En las últimas semanas, en tres columnas de opinión, he llamado la atención sobre el siguiente punto: que el inciso final del Art. 135 de la Constitución[1], que habilitó la celebración del plebiscito del 26 de abril, dispone que “el texto de Nueva Constitución que se someta a plebiscito deberá respetar el carácter de República del Estado de Chile, su régimen democrático, las sentencias judiciales firmes y ejecutoriadas y los tratados internacionales ratificados por Chile y que se encuentren vigentes”.
Siguiendo al pie de la letra esa disposición, en una primera columna expliqué que la llamada “hoja en blanco” no es tal, pues la Nueva Constitución está escrita en parte con la tinta invisible de las obligaciones contraídas en los tratados que se encuentran vigentes, obligaciones que “el texto de la Nueva Constitución” (y, por tanto, quienes la redacten) “deberá respetar”. Esto también significa, según clarifiqué en mi segunda columna, que la regulación de expropiaciones se encuentra limitada por el reconocimiento del interés social[2] y el establecimiento de las bases de un procedimiento legal susceptible de reclamación judicial con un pago que equivalga al valor de mercado de los bienes y derechos expropiados[3]. La disposición también implica que, aunque se habilite la actividad empresarial del Estado sin las restricciones actuales[4], ésta ha de desarrollarse en el marco de una sociedad de libre mercado, sin privilegios por su carácter estatal y con pleno respeto al principio de “no discriminación” a los particulares (y especialmente a los inversores extranjeros) que desarrollen actividades similares.
En materia institucional, el citado Art. 135 obliga a que el texto de la Nueva Constitución respete “el carácter de República del Estado de Chile” y “su régimen democrático”. A mi juicio, ello importaría que el actual régimen democrático se conservase, al menos manteniendo el carácter representativo y electivo (en elecciones periódicas, libres secretas e informadas) de las principales autoridades del país: Presidente, diputados, senadores, alcaldes, concejales y gobernadores, la separación de poderes (legislativo, ejecutivo y judicial) y las libertades civiles básicas, donde también entran en juego los tratados internacionales, como la Convención Americana de Derechos Humanos y el Pacto Internacional de Derechos Civiles y Políticos, cuyas obligaciones el texto de la nueva Constitución deberá respetar.
“En ninguna parte de mis columnas (…) se ha ‘sugerido’ que no es posible realizar cambios en materia de salud, educación o pensiones.
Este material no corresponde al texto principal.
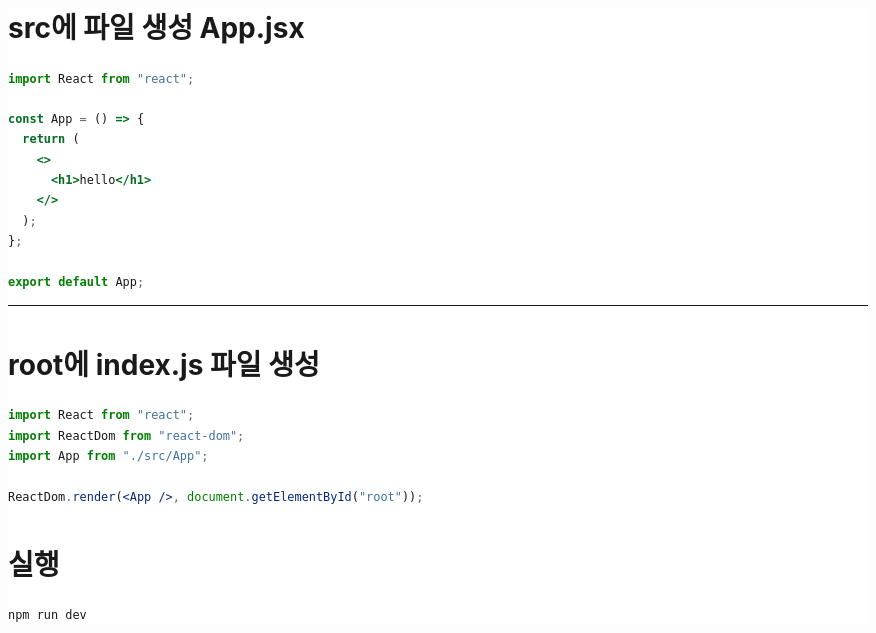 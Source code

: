# src에 파일 생성 App.jsx

```jsx
import React from "react";

const App = () => {
  return (
    <>
      <h1>hello</h1>
    </>
  );
};

export default App;
```

---

# root에 index.js 파일 생성

```jsx
import React from "react";
import ReactDom from "react-dom";
import App from "./src/App";

ReactDom.render(<App />, document.getElementById("root"));
```

# 실행

```bash
npm run dev
```
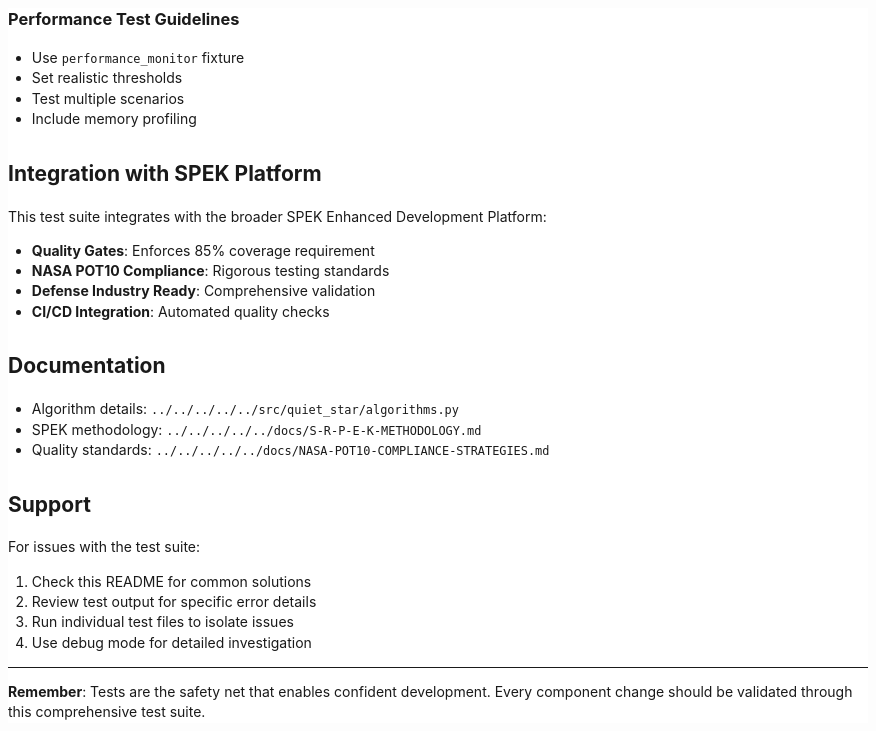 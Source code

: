 ### Performance Test Guidelines
- Use `performance_monitor` fixture
- Set realistic thresholds
- Test multiple scenarios
- Include memory profiling

## Integration with SPEK Platform

This test suite integrates with the broader SPEK Enhanced Development Platform:

- **Quality Gates**: Enforces 85% coverage requirement
- **NASA POT10 Compliance**: Rigorous testing standards
- **Defense Industry Ready**: Comprehensive validation
- **CI/CD Integration**: Automated quality checks

## Documentation

- Algorithm details: `../../../../../src/quiet_star/algorithms.py`
- SPEK methodology: `../../../../../docs/S-R-P-E-K-METHODOLOGY.md`
- Quality standards: `../../../../../docs/NASA-POT10-COMPLIANCE-STRATEGIES.md`

## Support

For issues with the test suite:
1. Check this README for common solutions
2. Review test output for specific error details
3. Run individual test files to isolate issues
4. Use debug mode for detailed investigation

---

**Remember**: Tests are the safety net that enables confident development. Every component change should be validated through this comprehensive test suite. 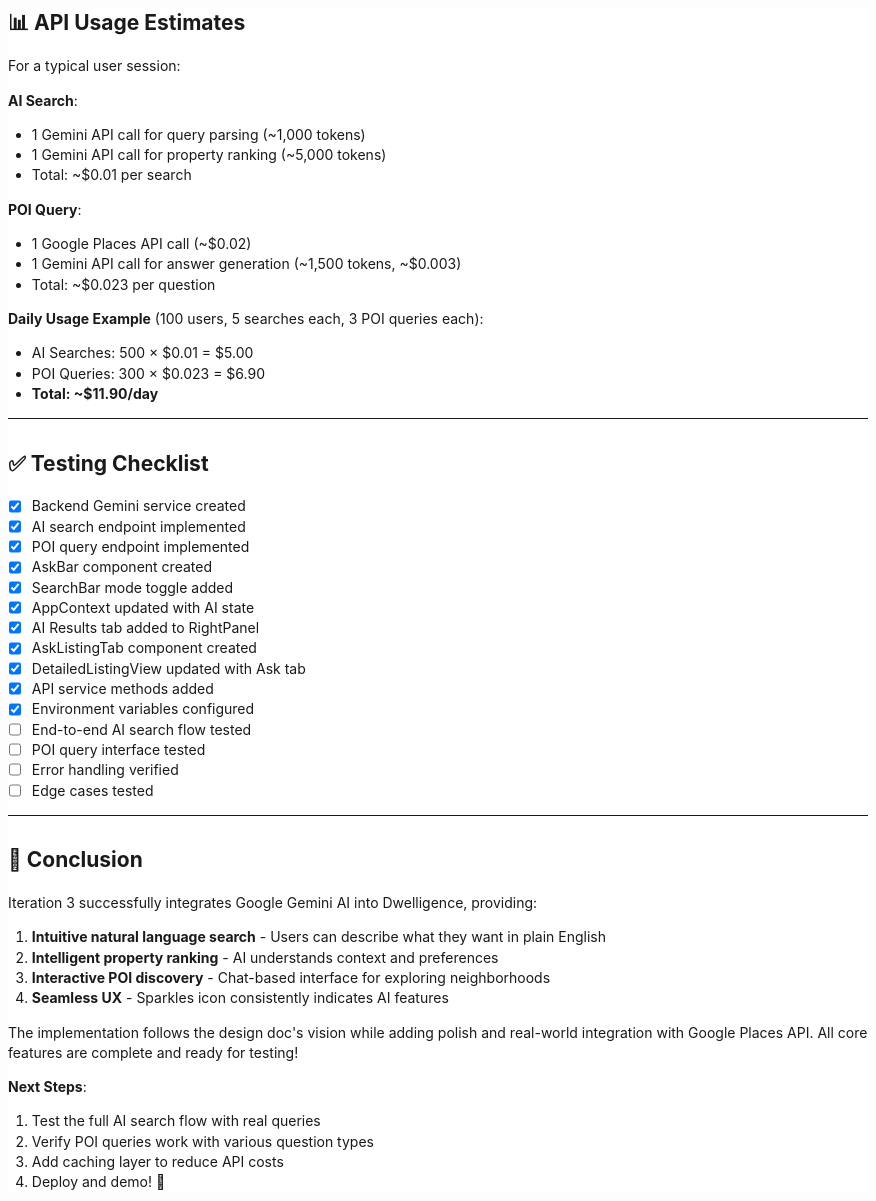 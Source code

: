 
## 📊 API Usage Estimates

For a typical user session:

**AI Search**:
- 1 Gemini API call for query parsing (~1,000 tokens)
- 1 Gemini API call for property ranking (~5,000 tokens)
- Total: ~$0.01 per search

**POI Query**:
- 1 Google Places API call (~$0.02)
- 1 Gemini API call for answer generation (~1,500 tokens, ~$0.003)
- Total: ~$0.023 per question

**Daily Usage Example** (100 users, 5 searches each, 3 POI queries each):
- AI Searches: 500 × $0.01 = $5.00
- POI Queries: 300 × $0.023 = $6.90
- **Total: ~$11.90/day**

---

## ✅ Testing Checklist

- [x] Backend Gemini service created
- [x] AI search endpoint implemented
- [x] POI query endpoint implemented
- [x] AskBar component created
- [x] SearchBar mode toggle added
- [x] AppContext updated with AI state
- [x] AI Results tab added to RightPanel
- [x] AskListingTab component created
- [x] DetailedListingView updated with Ask tab
- [x] API service methods added
- [x] Environment variables configured
- [ ] End-to-end AI search flow tested
- [ ] POI query interface tested
- [ ] Error handling verified
- [ ] Edge cases tested

---

## 🎉 Conclusion

Iteration 3 successfully integrates Google Gemini AI into Dwelligence, providing:

1. **Intuitive natural language search** - Users can describe what they want in plain English
2. **Intelligent property ranking** - AI understands context and preferences
3. **Interactive POI discovery** - Chat-based interface for exploring neighborhoods
4. **Seamless UX** - Sparkles icon consistently indicates AI features

The implementation follows the design doc's vision while adding polish and real-world integration with Google Places API. All core features are complete and ready for testing!

**Next Steps**:
1. Test the full AI search flow with real queries
2. Verify POI queries work with various question types
3. Add caching layer to reduce API costs
4. Deploy and demo! 🚀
El problema que tenemos que resolver es otro: si se da cumplimiento al Art. 135 tantas veces citado, tanto la Nueva Constitución como un nuevo Estado de Bienestar tienen que respetar los tratados internacionales vigentes. Y eso supone, por ejemplo, que si se quiere terminar con las ISAPRES y las AFPs, se debe resolver el problema de las aseguradoras internacionales”.
En ciertas materias más específicas, como la administración de justicia, todavía sería posible profundizar la idea de democracia representativa como la conocemos. Esto, por ejemplo, introduciendo la elección popular y la responsabilidad política de las principales autoridades judiciales y del Ministerio Público, así como el sistema de jurados (electos por sorteo) en materias civiles y criminales, pues, mal que mal, gobernar es juzgar, como bien lo sabía Cervantes al escribir las peripecias de Sancho en la Ínsula de Barataria y los revolucionarios de la independencia norteamericana y chilena.
Contra las limitaciones que he planteado anteriormente, Sebastián Aylwin sostuvo en una columna reciente que “se trata de un debate en parte improductivo”, pues “cualquier interpretación sobre límites sustantivos carecería de acción para hacerse cumplir”. Como miembro de la Comisión Técnica que redactó el texto del citado Art.135 agrega, no obstante, que el sentido de la limitación planteada sería únicamente de un “mandato” a la Convención “a no discutir los términos específicos de, por el ejemplo, el TLC con China, sino las reglas generales de los tratados” y con “plena autonomía para reformular los regímenes tributarios y de propiedad en términos que dichos tratados tengan que reformularse en el futuro por las instancias competentes para ello”, concediendo únicamente que una “situación distinta es la de los tratados de Derechos Humanos, los cuales se encuentran en una categoría en el derecho internacional que los posiciona en una jerarquía supraconstitucional”, de modo que “la delimitación de fondo de estos tratados está dada por la política multilateral mundial a la que Chile adhiere y no por lo establecido en el artículo 135”.
En cuanto a la limitación en orden a conservar el régimen democrático establecida también en dicho artículo, Sebastián Aylwin nos informa que “durante el debate en la Comisión Técnica la única discusión que produjo esta expresión es si debía agregársele el adjetivo ‘democrático representativo’, lo cual fue estimado por la mayoría de la Comisión como una intromisión excesiva en las facultades de la Convención, razón por lo cual se redujo exclusivamente a ‘democrático’”.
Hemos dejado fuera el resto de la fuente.